Endotracheal tube related cautionary hints and tips...
- After intubation turn the face of the patient on the side which is kept on arm board, based on the surgeon’s preference, with right arm out. The problem does not exist except for over extension of arm beyond 90ยบ. Prevent it by putting the IV stand on the head end side of the arm board. Hyper abduction, arm below the table level and head rotated on the opposite side can lead to bronchial palsy. In my observation, maximum number of accidents occur with head rotated on left side (right mastoid)
- due to linking of the ET over the airway or the bite block and
- excessive oozing during surgery.
- In oedentous (patients with beard) patients and infants do not depend on sticking tapes to the ET. Always use a tape or bandage to tie the tube round the face. Stitching tapes easily give way and come out due to salivation, making it easy for the ET to come out.
- On operation on neck where extension is needed with a bolster under the shoulder, tape the eyelids with small tapes to prevent the eyelids coming apart due to gravity and draping, which pulls the upper eyelid down towards the table causing exposure keratitis and corneal ulceration. Fix the tube only after final position is given with bolster under the shoulder. If fixed earlier to the angle of the mouth, the tube can come out of trachea .
- In ophthalmic procedures, to prevent the sterile drapes from becoming wet, surgeons put a waterproof sheeting on top. In patients who are not intubated and the airway is not in place, patients find it difficult to breathe. Fresh air cannot enter under the waterproof plastic sheet and the patient becomes restless. Carbon dioxide accumulates under the drape and they start hyperventilating. This can be prevented by putting a 1 meter (approx.) corrugated hose under the drapes, which is communicating with the theater air. Ventimask is a must.

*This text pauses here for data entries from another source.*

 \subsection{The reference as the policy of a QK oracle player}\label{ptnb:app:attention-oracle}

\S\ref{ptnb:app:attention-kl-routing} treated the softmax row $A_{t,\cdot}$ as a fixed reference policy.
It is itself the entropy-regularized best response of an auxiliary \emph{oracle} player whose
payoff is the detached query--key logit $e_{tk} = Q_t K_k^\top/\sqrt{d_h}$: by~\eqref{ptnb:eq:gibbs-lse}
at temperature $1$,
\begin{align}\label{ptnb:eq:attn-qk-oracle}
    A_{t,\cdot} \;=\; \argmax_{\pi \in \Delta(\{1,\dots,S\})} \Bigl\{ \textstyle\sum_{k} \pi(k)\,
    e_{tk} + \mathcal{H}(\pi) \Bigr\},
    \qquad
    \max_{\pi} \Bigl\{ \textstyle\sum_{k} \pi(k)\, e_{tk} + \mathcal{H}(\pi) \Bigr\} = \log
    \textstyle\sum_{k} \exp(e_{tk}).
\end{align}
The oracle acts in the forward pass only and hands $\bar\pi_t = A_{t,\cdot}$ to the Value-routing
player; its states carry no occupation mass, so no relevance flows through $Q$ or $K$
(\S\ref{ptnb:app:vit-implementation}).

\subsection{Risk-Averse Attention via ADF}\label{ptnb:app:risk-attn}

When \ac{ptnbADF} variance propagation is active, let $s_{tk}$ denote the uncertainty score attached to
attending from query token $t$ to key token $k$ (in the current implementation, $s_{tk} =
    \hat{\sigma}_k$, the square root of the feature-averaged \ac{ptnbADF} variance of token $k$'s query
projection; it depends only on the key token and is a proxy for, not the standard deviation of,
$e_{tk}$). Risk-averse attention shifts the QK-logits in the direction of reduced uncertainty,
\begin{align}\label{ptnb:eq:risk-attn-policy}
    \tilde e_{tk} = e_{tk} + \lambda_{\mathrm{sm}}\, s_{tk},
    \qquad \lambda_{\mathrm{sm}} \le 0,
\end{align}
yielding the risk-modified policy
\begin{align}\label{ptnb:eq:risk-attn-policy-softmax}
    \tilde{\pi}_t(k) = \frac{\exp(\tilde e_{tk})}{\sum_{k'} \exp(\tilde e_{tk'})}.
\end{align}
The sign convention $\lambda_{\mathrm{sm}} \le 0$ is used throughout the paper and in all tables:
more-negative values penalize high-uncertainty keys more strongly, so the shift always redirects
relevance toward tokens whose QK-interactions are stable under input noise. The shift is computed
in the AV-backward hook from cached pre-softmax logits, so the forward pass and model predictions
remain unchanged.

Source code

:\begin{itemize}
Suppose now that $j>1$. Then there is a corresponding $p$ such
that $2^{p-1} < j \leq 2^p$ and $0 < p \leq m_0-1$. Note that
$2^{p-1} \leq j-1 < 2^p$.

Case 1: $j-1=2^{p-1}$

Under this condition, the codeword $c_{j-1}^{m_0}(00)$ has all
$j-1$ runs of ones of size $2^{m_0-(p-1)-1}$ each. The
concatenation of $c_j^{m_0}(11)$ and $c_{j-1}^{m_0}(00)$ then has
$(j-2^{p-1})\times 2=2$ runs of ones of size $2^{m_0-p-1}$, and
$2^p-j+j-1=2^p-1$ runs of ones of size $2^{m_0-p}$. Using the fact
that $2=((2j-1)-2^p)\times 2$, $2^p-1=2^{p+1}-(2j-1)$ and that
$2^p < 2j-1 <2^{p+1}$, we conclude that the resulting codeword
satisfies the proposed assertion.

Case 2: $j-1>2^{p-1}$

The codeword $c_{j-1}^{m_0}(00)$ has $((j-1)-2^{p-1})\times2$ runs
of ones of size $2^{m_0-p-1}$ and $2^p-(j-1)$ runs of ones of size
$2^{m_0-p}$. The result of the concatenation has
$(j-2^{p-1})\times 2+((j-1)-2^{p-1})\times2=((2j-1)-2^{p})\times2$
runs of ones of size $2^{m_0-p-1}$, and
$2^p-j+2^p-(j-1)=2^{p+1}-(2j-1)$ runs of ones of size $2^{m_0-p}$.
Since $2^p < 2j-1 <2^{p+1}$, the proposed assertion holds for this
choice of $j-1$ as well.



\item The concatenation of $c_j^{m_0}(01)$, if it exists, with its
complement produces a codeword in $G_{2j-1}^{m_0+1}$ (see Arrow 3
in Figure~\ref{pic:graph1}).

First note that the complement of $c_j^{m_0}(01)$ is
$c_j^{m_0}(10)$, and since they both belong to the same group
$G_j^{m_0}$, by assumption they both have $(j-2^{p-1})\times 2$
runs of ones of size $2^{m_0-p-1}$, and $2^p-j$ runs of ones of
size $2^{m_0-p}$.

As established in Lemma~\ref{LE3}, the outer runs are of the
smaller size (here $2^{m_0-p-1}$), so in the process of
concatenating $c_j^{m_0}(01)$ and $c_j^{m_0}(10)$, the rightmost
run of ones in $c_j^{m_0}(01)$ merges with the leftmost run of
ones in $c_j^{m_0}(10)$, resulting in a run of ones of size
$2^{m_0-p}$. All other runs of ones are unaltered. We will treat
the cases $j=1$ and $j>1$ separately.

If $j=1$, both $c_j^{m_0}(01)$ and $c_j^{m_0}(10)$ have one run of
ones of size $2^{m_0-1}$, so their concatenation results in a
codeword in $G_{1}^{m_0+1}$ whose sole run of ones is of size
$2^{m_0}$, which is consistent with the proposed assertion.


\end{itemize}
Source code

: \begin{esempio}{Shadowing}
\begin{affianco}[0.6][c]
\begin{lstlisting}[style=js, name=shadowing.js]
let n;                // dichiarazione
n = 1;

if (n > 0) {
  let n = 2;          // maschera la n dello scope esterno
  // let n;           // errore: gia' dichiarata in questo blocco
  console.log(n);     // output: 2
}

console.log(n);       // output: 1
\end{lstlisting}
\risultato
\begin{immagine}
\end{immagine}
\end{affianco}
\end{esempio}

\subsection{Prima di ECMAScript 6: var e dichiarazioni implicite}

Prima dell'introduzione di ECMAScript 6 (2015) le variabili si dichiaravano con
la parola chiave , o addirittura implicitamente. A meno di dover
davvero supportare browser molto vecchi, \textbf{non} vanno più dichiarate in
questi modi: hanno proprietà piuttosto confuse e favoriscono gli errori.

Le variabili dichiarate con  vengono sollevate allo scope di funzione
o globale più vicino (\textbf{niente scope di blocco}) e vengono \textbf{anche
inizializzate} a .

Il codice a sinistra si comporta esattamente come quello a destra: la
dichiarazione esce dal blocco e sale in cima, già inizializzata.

- Always fix the ET in patients with hyperextension of the neck after the position is given and it is confirmed that the ET is in the trachea and not abutting at the commissure or has come out.
- Keep a watch on the arm kept by the side of the patient is well tucked in with a tape keeping the arm close to the body. A loose arm and the surgeon or assistant leaning against the table can press the ulnar nerve against the edge of the table.
- Extravasation of 5% Thiopentone or other irritating drugs can cause median nerve palsy. Use 2.5% solution and inject under vision. Inj. Diazepam outside the vein can cause sloughing and ulceration. In the event of extravasation, inject normal saline at the site to dilute the extravasated drug and its effect.
- Confirm that the injection to be given is in the vein and not an abnormal artery.
- For a patient in prone position check and make sure that the abdomen is free from the operation table and is well supported on bolsters. Make sure that the face and head are in a comfortable position and well supported and that the ET is not kinking and is well fixed with a tape or bandage to the head. Manual IPPR should be continued till the final prone position is given. If connected to a ventilator, check it manually for good ventilation and then switch on the ventilator.
- For a patient in a sitting position, involve the neurosurgeon in fixing the head. After fixing check the ET, and tie the ET to the head support to prevent it from slipping with movements of head during surgery.
- After cannulating a vein do not forget to remove the tourniquet. A case is recorded where the anesthesiologist forgot to remove the tourniquet and went on injecting more and more of 5% Thiopentone to meet the requirement for surgery. The tourniquet was detected when the patient was shifted to the ward. In the evening when the surgeon visited the patient it was found that arm, forearm and palm had turned black, pulse good volume and all muscle movements normal. After slight exfoliation of epidermis the extremity was normal. The cause– diffusion of Thiopentone into the tissues with intact tourniquet; fortunately it was a venous tourniquet.
- In all patients operated under tourniquet, make a note of the tourniquet time and see that it is removed at the end of surgery. Check again when the patient is being moved to the ward.